Liquidity is abundant and in search of assets to deploy globally. Entry into global indices will thus facilitate investment by foreign investors into Indian debt.
This will likely reduce the crowding out impact that a larger borrowing programme will entail. Also, execution on non-tax revenues is very important to give investors comfort that government will walk the talk when it comes to execution of its divestment programme.
What gives confidence to the finance minister to expect a tax buoyancy in the economy? How strong will be the economic recovery going ahead?
On a two-year basis, when we look at assumption of tax revenues, we don't see any aggressive assumptions. However, the base case is that we see progressively improving economic activity without any lockdowns etc.
The economy needs animal spirits to come back for investment to start -- be it in real estate sector or in private capex.

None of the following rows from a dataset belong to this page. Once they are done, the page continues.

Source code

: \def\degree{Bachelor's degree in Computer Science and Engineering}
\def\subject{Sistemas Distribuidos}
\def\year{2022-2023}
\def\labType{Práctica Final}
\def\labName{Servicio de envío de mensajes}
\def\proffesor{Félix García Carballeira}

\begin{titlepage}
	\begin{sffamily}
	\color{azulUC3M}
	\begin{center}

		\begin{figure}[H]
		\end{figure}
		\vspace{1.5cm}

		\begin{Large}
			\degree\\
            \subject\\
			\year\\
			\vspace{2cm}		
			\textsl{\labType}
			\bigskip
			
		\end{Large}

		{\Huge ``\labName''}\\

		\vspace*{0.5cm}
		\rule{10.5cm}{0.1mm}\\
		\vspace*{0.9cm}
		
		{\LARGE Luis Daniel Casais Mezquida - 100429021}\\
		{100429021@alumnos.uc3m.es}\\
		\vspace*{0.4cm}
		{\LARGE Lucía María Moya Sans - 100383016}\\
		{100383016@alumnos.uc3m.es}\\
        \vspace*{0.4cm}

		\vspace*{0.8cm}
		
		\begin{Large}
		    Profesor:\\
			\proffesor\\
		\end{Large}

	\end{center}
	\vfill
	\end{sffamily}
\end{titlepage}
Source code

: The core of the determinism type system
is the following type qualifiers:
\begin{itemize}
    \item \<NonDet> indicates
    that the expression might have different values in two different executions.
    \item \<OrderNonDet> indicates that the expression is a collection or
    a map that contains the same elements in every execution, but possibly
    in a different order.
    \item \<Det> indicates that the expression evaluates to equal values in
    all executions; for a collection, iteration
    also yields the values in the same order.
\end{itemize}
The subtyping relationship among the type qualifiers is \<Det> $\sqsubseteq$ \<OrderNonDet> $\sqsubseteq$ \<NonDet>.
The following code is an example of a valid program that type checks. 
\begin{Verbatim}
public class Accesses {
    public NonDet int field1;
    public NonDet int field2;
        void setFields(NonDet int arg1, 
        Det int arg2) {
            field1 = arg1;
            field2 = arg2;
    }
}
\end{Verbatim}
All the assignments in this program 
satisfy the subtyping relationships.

Increased government spending and consumption normalising can take things only so far. In this regard, incentives like tax cut, PLI incentives that aim to improve Make In India or be part of global supply chains are all key enablers for catalysing animal spirits.
The finance minister also proposed to raise as much as Rs 1.75 lakh crore from divestment of non-strategic PSUs and land banks but the government's last year's track record doesn't give much confidence.
Against the budgeted divestment target of Rs 2.1 lakh crore for 2020-2021, the government could raise only Rs 20,000 crore.
Yes, execution of divestment programme has been impacted due to COVID-19. Government needs to focus all its might on ensuring strategic divestment is complete, so that will give confidence to market participants that government is utilising its large electoral mandate to push through this 'reform'.
Are you happy with proposed capital expenditure of Rs 5.54 lakh crore and a 137 per cent hike in healthcare outlay? What kind of employment generation could this money create given the state of joblessness in the economy?
We need to understand that unlike most countries, we have a small size of government.
Our private sector is large and therefore kindling their animal spirits is more important than focusing on how government can give jobs on its own.
With almost 85 per cent of government expenditure locked in non-discretionary spends like interest, salaries, admin costs, etc, the elbow room for the balance to be spent on capital expenditure is quite limited. In that context, the larger allocation is welcome.
Other steps to bring FDI, capital outlays by private sector, facilitating credit growth will all go a long way to improve investment outlook.